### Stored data
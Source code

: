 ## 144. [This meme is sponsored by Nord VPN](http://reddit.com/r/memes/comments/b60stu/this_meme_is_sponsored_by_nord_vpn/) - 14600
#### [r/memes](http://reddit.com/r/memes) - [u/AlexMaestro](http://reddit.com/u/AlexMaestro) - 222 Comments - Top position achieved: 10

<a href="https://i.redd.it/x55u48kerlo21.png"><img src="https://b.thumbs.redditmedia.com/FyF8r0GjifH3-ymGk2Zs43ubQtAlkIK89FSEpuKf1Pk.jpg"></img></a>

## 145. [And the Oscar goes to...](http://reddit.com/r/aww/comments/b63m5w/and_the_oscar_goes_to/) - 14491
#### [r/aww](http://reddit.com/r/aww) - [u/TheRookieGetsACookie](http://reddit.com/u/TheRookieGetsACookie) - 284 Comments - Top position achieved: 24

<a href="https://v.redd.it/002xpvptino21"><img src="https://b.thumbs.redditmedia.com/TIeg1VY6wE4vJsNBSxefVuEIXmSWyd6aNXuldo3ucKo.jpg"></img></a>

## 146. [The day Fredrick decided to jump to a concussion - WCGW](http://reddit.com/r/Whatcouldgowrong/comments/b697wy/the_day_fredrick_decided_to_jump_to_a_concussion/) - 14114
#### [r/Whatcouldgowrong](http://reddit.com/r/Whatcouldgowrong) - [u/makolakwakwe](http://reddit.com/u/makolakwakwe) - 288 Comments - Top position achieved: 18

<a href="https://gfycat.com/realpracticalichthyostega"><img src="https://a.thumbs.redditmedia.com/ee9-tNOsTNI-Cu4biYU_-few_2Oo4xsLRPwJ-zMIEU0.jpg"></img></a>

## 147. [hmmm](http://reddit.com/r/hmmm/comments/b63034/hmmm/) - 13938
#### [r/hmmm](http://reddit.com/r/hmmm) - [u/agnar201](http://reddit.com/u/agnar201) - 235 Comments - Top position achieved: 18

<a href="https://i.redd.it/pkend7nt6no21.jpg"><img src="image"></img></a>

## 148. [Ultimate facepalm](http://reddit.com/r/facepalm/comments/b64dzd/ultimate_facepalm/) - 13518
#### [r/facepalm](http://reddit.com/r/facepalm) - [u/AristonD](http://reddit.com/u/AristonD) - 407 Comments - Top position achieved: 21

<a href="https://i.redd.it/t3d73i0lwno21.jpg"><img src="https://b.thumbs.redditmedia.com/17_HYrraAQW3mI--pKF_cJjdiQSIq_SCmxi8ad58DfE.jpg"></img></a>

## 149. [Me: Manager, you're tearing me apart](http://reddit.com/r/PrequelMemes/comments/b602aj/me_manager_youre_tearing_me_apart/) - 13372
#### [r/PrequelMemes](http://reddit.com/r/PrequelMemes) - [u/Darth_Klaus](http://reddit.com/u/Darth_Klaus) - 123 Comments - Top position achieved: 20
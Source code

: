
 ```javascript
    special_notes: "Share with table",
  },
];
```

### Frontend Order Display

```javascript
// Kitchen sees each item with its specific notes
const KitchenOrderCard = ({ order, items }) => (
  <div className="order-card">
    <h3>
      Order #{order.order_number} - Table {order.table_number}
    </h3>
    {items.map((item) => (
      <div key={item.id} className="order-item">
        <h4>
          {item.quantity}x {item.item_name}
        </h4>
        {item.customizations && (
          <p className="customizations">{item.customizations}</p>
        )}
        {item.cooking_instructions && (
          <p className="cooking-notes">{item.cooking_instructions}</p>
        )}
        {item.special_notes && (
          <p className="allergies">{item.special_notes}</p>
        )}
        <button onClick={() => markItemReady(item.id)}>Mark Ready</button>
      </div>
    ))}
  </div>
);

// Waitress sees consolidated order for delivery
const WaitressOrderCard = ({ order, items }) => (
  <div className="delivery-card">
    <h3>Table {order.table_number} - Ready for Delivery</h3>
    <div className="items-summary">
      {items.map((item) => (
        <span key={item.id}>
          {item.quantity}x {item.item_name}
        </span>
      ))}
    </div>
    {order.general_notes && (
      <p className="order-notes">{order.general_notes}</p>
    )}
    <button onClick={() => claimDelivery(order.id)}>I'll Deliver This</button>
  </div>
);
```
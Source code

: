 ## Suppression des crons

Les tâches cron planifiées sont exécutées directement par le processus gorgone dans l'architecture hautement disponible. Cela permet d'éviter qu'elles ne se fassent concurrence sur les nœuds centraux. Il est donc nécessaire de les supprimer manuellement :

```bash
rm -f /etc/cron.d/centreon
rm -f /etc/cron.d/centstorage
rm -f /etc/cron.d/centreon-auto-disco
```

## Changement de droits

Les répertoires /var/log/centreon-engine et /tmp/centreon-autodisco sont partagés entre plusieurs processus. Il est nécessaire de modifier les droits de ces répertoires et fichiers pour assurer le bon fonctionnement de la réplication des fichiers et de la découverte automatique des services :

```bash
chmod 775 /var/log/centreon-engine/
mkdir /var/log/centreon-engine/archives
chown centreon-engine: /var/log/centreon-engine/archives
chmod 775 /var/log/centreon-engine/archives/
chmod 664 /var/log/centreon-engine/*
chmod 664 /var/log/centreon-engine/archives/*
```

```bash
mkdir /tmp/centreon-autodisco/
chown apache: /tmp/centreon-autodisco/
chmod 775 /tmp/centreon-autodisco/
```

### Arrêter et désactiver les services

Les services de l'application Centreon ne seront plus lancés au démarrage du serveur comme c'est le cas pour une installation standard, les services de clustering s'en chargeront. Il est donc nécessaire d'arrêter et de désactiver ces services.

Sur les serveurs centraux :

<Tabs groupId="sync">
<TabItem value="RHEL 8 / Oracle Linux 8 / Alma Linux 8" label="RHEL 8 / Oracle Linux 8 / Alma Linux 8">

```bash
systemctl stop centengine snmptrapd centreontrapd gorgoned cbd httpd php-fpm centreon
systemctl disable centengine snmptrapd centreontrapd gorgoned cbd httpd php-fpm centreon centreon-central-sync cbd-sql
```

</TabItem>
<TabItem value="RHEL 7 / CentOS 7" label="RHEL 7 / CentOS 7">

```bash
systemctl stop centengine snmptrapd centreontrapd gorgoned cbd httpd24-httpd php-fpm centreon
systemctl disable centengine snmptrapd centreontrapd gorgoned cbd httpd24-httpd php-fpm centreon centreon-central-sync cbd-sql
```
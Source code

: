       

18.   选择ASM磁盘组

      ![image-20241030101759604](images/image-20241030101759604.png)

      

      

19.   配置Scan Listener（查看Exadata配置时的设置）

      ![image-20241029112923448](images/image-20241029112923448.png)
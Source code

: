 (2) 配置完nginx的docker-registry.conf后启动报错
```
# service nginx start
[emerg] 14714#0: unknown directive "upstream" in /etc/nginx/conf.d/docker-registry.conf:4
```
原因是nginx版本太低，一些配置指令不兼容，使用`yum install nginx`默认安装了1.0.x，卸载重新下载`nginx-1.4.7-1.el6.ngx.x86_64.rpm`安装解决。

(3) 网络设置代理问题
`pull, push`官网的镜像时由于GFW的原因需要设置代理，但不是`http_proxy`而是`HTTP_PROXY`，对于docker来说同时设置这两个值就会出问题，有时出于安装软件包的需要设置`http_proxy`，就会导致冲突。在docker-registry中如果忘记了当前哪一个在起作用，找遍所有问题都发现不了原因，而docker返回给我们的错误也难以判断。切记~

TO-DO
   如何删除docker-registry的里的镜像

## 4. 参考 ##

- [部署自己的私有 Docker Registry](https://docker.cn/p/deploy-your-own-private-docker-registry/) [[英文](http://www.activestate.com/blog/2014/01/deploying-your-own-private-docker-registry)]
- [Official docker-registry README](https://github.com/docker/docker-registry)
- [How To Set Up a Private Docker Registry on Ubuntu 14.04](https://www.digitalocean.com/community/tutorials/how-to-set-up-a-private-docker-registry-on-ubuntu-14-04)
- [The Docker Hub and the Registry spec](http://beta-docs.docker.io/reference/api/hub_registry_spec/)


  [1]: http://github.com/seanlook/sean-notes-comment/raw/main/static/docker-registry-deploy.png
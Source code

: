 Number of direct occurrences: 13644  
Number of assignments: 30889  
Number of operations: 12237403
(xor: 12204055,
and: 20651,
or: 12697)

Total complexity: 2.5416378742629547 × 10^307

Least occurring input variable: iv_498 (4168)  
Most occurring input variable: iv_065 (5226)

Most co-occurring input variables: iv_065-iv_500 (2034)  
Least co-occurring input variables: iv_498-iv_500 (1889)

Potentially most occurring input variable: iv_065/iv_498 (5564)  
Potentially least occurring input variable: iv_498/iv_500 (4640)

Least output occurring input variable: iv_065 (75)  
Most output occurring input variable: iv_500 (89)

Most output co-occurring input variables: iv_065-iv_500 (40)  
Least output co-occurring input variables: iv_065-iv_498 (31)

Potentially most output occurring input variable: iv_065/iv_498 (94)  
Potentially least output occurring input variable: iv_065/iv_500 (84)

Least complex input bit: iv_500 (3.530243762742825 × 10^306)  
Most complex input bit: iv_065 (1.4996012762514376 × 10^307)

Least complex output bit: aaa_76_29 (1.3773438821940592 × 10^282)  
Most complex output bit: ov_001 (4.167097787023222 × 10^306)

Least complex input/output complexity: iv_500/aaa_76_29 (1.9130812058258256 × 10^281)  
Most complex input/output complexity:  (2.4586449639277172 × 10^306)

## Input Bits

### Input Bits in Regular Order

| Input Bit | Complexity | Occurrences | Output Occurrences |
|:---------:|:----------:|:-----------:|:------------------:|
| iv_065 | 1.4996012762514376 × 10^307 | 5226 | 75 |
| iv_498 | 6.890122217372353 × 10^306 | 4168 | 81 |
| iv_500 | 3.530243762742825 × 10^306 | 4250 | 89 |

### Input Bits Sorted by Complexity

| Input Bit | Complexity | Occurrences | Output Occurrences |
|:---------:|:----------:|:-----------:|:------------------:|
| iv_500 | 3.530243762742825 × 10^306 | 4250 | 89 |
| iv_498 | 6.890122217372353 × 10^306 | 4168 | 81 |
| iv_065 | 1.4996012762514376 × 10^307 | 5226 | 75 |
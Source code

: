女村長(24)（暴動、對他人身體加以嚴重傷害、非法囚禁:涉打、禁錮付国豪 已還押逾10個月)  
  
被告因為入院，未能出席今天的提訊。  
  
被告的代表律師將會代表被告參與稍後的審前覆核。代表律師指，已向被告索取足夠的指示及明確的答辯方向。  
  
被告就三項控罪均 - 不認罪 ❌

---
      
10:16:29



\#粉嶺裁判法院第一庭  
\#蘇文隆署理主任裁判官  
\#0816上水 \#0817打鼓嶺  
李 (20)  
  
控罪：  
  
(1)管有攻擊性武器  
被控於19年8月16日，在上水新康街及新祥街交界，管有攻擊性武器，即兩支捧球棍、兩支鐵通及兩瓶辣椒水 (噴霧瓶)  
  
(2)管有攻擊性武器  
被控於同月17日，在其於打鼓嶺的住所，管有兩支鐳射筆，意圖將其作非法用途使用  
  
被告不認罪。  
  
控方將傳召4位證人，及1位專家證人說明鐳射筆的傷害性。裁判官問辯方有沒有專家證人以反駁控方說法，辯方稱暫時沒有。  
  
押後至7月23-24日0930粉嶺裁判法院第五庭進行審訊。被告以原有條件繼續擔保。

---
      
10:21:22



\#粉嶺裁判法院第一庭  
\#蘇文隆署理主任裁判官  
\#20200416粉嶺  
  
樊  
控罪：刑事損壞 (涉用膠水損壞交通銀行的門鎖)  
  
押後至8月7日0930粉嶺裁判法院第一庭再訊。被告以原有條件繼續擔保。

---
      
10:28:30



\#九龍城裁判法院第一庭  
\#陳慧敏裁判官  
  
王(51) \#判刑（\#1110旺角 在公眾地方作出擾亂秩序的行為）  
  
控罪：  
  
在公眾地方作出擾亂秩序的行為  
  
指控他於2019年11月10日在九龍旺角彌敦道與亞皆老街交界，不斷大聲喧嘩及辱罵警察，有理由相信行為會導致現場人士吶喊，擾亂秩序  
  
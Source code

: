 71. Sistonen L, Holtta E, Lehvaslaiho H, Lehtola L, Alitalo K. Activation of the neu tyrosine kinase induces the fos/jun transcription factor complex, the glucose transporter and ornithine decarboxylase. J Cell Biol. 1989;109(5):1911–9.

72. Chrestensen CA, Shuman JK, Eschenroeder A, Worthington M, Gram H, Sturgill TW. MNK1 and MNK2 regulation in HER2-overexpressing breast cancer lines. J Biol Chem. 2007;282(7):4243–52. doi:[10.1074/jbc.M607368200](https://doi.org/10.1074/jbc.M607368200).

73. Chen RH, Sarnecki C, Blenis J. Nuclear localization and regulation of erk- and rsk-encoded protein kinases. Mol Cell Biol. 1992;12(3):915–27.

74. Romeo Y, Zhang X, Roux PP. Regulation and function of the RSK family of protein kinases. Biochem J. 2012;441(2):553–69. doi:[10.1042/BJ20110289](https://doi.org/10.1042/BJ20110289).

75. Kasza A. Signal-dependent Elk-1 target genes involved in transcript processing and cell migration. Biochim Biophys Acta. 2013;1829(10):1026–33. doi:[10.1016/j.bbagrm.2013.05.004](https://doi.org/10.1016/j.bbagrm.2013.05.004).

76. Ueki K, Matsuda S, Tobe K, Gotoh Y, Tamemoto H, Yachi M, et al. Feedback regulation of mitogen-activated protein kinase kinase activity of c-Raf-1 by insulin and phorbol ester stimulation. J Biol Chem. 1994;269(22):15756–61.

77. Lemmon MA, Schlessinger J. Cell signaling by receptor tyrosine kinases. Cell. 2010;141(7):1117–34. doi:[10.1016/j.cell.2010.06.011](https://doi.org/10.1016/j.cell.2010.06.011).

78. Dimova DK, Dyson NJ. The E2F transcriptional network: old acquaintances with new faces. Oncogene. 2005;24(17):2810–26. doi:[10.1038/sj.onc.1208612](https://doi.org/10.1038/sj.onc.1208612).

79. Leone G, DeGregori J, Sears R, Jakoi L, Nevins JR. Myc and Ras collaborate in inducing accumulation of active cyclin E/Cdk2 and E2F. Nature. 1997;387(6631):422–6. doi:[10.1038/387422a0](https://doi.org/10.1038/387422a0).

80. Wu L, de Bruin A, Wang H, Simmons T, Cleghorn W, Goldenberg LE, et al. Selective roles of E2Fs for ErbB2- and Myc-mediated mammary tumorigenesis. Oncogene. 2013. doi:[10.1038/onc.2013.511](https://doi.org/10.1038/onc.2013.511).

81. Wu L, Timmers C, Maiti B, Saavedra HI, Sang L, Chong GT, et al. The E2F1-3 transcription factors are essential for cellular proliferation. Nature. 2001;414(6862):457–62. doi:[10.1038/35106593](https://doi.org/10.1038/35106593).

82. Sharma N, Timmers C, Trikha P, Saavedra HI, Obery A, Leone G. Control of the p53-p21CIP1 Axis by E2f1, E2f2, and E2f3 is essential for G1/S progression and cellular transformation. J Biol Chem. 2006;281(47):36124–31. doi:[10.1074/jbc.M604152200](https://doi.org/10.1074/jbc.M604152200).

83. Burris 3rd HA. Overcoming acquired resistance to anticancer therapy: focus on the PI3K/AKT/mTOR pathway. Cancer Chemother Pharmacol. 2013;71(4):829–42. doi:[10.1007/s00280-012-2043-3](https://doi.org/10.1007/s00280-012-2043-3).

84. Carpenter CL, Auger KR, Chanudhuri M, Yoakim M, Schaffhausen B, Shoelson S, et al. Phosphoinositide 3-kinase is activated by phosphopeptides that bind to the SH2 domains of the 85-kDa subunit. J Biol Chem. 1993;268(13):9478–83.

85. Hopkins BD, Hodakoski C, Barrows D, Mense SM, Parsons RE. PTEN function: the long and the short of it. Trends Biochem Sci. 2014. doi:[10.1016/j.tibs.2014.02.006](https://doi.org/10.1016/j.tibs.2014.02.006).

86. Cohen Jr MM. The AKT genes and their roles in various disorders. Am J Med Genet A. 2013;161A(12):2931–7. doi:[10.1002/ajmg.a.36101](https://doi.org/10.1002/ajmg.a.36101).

### WORK TASK
Repeat word for word the lines above that run from the line containing "77. Lemmon MA, Schlessinger" through the line containing "79. Leone G, DeGregori", both ends included, and nothing else.

### WORKED SOLUTION
77. Lemmon MA, Schlessinger J. Cell signaling by receptor tyrosine kinases. Cell. 2010;141(7):1117–34. doi:[10.1016/j.cell.2010.06.011](https://doi.org/10.1016/j.cell.2010.06.011).

78. Dimova DK, Dyson NJ. The E2F transcriptional network: old acquaintances with new faces. Oncogene. 2005;24(17):2810–26. doi:[10.1038/sj.onc.1208612](https://doi.org/10.1038/sj.onc.1208612).

79. Leone G, DeGregori J, Sears R, Jakoi L, Nevins JR. Myc and Ras collaborate in inducing accumulation of active cyclin E/Cdk2 and E2F. Nature. 1997;387(6631):422–6. doi:[10.1038/387422a0](https://doi.org/10.1038/387422a0).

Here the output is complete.